San Francisco Apologizes to Black Residents for Decades of Racist Policies

'People want an apology. But they also want a commitment not to repeat harms...'

(Headline USA) Supervisors in San Francisco formally apologized Tuesday to African Americans and their descendants for the city’s role in perpetuating racism and discrimination, with several claiming that it was just the start of reparations for black residents and not the end.

However, despite the virtue-signaling, the city, which has been hit hard by its recent policy failures, was forced to cut funding in December for its once-touted Office of Reparations  due to a budget shortfall.

Moreover, after the ludicrous proposals of a task force last year designed to consider the appropriate measures for the far-left city—in a state where slavery was never legally practiced—polls revealed that a majority of Californians opposed the idea of reparations altogether.

Indeed, Tuesday’s resolution appeared to be more of a face-saving measure to show that the earlier overtures were not entirely disingenuous, despite the lack of financial restitution for circumstances that the city’s current black residents likely never experienced firsthand.

The resolution listed several perceived grievances the city had committed against blacks, such as property redlining, the razing of the historically black Fillmore neighborhood in the name of urban renewal, and intentional policies and practices by the city that robbed black residents of opportunities to build generational wealth.

Black people, for example, make up 38% of San Francisco’s homeless population despite being less than 6% of the general population, according to a 2022 federal count. There are about 46,000 black residents in San Francisco.

The vote was unanimous, with all 11 board members signed on as sponsors.

“This historic resolution apologizes on behalf of San Francisco to the African–American community and their descendants for decades of systemic and structural discrimination, targeted acts of violence, atrocities,” said Supervisor Shamann Walton, “as well as committing to the rectification and redress of past policies and misdeeds.”

Supervisor Dean Preston, who represents the Fillmore neighborhood, said that some of the leaders backing the apology still wanted to build “unaffordable housing for mostly wealthy, white people” on public land.

San Francisco joined another far-left U.S. city, Boston, in issuing an apology. Nine states have formally apologized for slavery, according to the resolution.

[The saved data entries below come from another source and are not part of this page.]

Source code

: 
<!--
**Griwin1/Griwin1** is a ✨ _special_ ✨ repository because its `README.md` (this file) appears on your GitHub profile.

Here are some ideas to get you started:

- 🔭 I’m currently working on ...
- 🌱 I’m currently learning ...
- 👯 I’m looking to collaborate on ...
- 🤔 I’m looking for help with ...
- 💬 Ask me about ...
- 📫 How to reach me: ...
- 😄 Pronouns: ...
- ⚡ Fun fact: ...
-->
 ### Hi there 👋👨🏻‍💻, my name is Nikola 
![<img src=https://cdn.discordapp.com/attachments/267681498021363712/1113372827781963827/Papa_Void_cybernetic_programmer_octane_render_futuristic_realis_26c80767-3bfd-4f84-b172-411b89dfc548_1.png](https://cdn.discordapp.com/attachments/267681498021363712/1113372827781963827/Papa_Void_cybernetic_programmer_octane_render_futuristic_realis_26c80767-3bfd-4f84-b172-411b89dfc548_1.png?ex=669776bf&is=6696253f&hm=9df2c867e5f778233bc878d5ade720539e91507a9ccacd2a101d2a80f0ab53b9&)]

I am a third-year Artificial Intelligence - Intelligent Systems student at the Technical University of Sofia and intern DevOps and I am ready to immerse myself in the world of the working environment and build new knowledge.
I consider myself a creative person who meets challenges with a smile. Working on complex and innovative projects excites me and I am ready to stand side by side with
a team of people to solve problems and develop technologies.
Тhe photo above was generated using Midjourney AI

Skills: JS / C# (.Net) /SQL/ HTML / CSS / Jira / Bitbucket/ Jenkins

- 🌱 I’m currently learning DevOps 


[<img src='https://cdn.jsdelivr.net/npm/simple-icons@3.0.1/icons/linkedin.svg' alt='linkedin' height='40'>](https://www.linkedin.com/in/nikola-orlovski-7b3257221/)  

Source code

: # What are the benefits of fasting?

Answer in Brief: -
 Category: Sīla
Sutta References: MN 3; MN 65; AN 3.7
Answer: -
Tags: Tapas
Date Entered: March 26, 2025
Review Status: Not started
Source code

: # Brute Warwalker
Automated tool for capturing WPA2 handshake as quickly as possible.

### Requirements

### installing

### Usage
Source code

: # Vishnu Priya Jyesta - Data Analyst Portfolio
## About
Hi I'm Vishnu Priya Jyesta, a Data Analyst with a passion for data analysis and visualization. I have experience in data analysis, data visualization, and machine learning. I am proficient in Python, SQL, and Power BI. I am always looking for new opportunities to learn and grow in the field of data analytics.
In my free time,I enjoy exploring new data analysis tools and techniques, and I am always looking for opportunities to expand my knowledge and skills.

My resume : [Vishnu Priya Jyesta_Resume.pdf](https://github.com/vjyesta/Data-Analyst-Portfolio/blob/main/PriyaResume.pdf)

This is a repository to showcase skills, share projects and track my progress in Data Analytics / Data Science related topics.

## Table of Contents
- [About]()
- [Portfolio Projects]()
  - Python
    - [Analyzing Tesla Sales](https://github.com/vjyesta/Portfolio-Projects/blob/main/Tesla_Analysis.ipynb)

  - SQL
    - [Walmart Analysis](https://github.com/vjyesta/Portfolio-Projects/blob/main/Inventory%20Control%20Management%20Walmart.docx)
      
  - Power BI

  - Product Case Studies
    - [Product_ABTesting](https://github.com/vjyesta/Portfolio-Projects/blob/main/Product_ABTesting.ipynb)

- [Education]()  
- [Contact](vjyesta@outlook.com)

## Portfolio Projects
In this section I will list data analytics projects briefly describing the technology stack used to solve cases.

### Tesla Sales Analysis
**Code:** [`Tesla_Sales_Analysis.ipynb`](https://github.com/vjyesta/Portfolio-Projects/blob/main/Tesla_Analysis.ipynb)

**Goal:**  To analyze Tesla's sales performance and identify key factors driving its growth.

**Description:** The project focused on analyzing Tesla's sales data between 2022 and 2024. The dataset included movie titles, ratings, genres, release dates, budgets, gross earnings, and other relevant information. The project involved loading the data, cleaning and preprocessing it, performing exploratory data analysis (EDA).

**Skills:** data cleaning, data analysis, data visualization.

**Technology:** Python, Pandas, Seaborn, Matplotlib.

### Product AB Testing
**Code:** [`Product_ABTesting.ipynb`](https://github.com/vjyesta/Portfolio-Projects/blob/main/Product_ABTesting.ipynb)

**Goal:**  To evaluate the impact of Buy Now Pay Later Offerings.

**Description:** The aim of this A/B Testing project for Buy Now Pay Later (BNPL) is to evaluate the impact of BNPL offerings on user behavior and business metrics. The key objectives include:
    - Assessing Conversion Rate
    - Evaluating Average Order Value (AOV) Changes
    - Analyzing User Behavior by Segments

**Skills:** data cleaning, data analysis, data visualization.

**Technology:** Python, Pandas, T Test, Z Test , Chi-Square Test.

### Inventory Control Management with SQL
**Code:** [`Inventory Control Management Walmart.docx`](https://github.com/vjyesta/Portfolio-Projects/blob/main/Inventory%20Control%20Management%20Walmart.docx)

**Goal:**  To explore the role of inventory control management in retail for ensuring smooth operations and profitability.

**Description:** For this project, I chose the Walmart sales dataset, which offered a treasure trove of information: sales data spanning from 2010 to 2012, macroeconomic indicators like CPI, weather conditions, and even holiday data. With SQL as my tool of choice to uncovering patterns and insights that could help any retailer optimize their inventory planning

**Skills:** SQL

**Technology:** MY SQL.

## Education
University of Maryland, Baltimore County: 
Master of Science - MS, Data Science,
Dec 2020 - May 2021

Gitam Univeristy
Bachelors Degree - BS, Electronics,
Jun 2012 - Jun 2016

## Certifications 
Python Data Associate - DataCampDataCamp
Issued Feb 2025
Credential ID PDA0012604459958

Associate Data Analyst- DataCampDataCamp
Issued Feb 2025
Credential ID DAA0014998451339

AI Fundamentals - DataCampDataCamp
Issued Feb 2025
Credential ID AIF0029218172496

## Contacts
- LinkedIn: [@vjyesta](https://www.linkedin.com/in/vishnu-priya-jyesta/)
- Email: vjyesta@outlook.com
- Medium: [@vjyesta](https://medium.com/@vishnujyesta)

“We have much more work to do but this apology most certainly is an important step,” said Walton, the only black member of the board and chief proponent of the resolution.

It was the first reparations recommendation of more than 100 proposals made by a city committee to win approval. The African American Reparations Advisory Committee also proposed that every eligible black adult receive a $5 million lump-sum cash payment and a guaranteed income of nearly $100,000 a year to remedy San Francisco’s deep racial wealth gap.

But there has been no action on those and other proposals, and some supervisors Tuesday took a dig at public-safety measures on next Tuesday’s city ballot that they bizarrely claimed would harm black residents, insinuating that the black community at large—not individual bad actors—was responsible for the wave of violent crime that has caused residents, businesses and tourists to flee en masse.

Preston referenced two measures backed by Mayor London Breed, who is black, including one to screen welfare recipients for drug addiction and another to give more powers to the police department.

“People want an apology,” he said. “But they also want a commitment not to repeat harms.”

The mayor has said she believes reparations should be handled at the national level, and facing a budget crunch, her administration eliminated $4 million for the proposed reparations office in cuts this year.

In 2020, California became the first state in the nation to create a task force on reparations. The state committee, which dissolved in 2023, also offered numerous policy recommendations, including methodologies to calculate cash payments to descendants of enslaved people.

But reparations bills introduced by the California Legislative Black Caucus this year also left out financial redress—with one key exception being proposals to compensate people whose land the government seized through eminent domain.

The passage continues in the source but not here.